Monday, November 10, 2008

Intrusion Upon Seclusion led to Wrongful Death

I wanted to learn more about Intrusion Upon Seclusion and came across an interesting case--The Amy Boyer Case (Resmburg v. Docusearch, 1999). It started in July of 1999 when Liam Youens contacted Docusearch, an internet-based investigation and information service, and requested the information about Amy Lynn Boyer, a woman Youens had been obsessed with since high school.

Docusearch sold Youens Boyer's social security number and employment information. Docusearch obtained Boyer's work address by having a subcontractor, Michelle Gambino, place a "pretext" call to Boyer. Gambino lied about who she was and the purpose of the call in order to convince Boyer to reveal her employment information.

In October of 1999, Youens drove to Boyer's workplace and shot her to death and then he committed suicide. Amy Boyer's mother sued Docusearch and the private investigators that worked with Youens for wrongful death; invasion of privacy through intrusion upon seclusion; invasion of privacy through commercial appropriation of private information and others.

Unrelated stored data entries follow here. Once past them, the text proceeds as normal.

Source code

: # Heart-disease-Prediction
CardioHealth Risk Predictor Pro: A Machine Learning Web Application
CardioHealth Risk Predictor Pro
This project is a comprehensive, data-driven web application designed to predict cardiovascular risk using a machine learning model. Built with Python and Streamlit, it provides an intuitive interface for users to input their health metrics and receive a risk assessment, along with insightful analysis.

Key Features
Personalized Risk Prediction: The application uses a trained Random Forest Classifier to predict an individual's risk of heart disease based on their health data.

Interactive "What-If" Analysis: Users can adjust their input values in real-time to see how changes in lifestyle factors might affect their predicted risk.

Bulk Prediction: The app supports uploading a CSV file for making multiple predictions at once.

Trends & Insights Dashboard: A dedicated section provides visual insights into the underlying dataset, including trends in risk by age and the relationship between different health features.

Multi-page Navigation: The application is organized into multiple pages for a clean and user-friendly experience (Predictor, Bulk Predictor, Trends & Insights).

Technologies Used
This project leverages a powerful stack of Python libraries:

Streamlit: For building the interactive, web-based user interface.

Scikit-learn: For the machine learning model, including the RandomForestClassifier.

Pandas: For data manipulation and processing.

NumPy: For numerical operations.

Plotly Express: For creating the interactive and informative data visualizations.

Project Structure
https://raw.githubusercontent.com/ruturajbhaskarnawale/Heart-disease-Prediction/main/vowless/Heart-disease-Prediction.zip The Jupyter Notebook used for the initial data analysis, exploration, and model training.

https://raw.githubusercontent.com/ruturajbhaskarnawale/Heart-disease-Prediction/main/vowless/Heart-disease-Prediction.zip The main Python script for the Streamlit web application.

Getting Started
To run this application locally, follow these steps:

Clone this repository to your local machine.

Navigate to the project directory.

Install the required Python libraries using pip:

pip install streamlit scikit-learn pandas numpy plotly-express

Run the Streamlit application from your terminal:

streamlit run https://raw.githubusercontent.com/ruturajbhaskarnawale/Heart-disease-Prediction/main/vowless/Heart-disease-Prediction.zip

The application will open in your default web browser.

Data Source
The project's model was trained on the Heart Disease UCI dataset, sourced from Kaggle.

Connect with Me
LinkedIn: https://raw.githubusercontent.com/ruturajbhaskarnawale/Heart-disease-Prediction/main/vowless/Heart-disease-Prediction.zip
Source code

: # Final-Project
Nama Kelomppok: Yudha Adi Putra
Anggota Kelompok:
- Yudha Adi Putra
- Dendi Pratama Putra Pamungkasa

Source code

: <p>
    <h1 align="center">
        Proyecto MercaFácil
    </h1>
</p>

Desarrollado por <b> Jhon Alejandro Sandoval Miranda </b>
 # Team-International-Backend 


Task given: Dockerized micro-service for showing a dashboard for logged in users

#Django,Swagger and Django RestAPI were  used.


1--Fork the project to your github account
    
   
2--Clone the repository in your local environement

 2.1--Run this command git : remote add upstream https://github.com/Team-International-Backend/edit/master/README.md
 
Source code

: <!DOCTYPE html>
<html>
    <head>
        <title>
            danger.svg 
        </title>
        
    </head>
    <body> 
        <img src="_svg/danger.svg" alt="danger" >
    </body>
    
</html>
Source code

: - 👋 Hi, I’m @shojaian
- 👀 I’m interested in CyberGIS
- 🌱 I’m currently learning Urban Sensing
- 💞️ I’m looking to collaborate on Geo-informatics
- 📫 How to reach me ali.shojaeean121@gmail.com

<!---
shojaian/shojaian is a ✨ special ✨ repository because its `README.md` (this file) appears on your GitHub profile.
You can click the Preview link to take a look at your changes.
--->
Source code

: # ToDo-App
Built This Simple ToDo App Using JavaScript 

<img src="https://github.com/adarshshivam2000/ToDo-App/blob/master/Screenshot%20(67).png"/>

Intrusion upon seclusion occurs where there is an invasion, through conduct offensive to an ordinary person, of an individual's information in which a person has a "reasonable expectation of privacy." Amy Boyer's estate argued that she had a reasonable expectation of privacy in her address and social security number, and that Docusearch's action in indiscriminately releasing this information was reasonably offensive.

2 comments:

Melissa Joy said...

This is very interesting. Where did you find the case? Do you know what the court's findings were? This sounds like an intrusion case to me. I am sorry for the family.

Melissa Joy

Des said...

I wonder how this company "Dousearch" could even have a business license after disclosing someones social security number and posing as another organization to retrieve work info...that has to be fraudulent. Thats scary....what was the name of the case?